Single display cluster
Keywords:
tutorial,
X3D,
world,
engine,
distribution,
cluster,
load balancing
Author(s): Patrick Riess
Date: 2007-11-29
Summary: This tutorial shows how to setup a cluster for a single display configuration. It also describes how to use real load balancing with this setup.
Preconditions for this tutorial
Please read the tutorial Cluster Basics in the Clustering category to get an overview of how to configure a PC cluster using InstantCluster.
Single Display cluster
In this tutorial we want to use three PCs of our cluster to render an image on a single display. That means one PC is designated to display the final scene while the others support it by rendering parts of the scene on their local framebuffer and sending the results (pixels of the image region) back. The appropriate RenderJob section will look like this:
Code: Single display, load balanced cluster configuration
... DEF render RenderJob { windowGroups [ WindowGroup { windows [ LocalWindow { #This window is just for interaction enabled FALSE } ClusterWindow { servers [ "displaypc" "clusterpc1" "clusterpc2" ] hServers 1 vServers 1 size 1024 768 balance TRUE showBalancing TRUE } ] } ] } ...
We see two windows here, the first one is the LocalWindow, which only exists for user interaction. We disable rendering here to gain a real speedup for the cluster window. Otherwise the PC with the local window would have to render the whole scene itself.
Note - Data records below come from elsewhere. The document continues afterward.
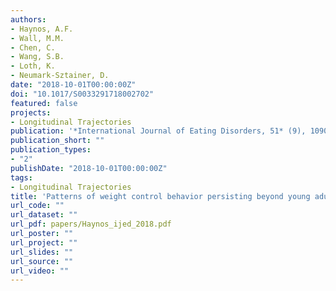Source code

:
 ```yaml
---
authors:
- Haynos, A.F.
- Wall, M.M.
- Chen, C.
- Wang, S.B.
- Loth, K.
- Neumark-Sztainer, D. 
date: "2018-10-01T00:00:00Z"
doi: "10.1017/S0033291718002702"
featured: false
projects:
- Longitudinal Trajectories
publication: '*International Journal of Eating Disorders, 51* (9), 1090-1097'
publication_short: ""
publication_types:
- "2"
publishDate: "2018-10-01T00:00:00Z"
tags:
- Longitudinal Trajectories
title: 'Patterns of weight control behavior persisting beyond young adulthood: Results from a fifteen-year longitudinal study'
url_code: ""
url_dataset: ""
url_pdf: papers/Haynos_ijed_2018.pdf
url_poster: ""
url_project: ""
url_slides: ""
url_source: ""
url_video: ""
---
```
The important part of the configuration is the ClusterWindow. This line
servers [ "displaypc" "clusterpc1" "clusterpc2" ]
lists the hostnames of PCs, which should take part in the cluster. It is followed by the specification of the display area by setting the number of horizontal and vertical displays as well as the size of their render window:
hServers 1 vServers 1 size 1024 768
In this example we just use a single display with a window of 1024 x 768 pixels. The server which is responsible for displaying is "displaypc", because it is the first server in the servers list.
The next two lines set up the load balancing, where the field showBalancing is just for debugging purpose and pigments those areas of the rendered image which are generated by other servers and copied over the network.
balance TRUE showBalancing TRUE
The image shows window content of three PCs, where the left one is dedicated to display the whole scene (single display constellation). The other ones generate rectangular parts of the scene and copy the pixel data to the first PC over a fast network. You can see the copied parts on the left image as coloured rectangles if showBalancing is set to TRUE.
It is very important for an effective load balancing to use a Gigabit network. Let's say we have a display PC and one additional server with a resolution of 1280 x 1024 pixels each. In a bad case the server has to deliver half or more of the the screen to the display PC. This is 1280 x 1024 / 2 = 655.360 pixels and for each pixel three color components (RGB), which results in almost 2 MB of data per frame. In a 100Mbit network we can send about 10 MB per second, so we would get a framerate of 5 fps!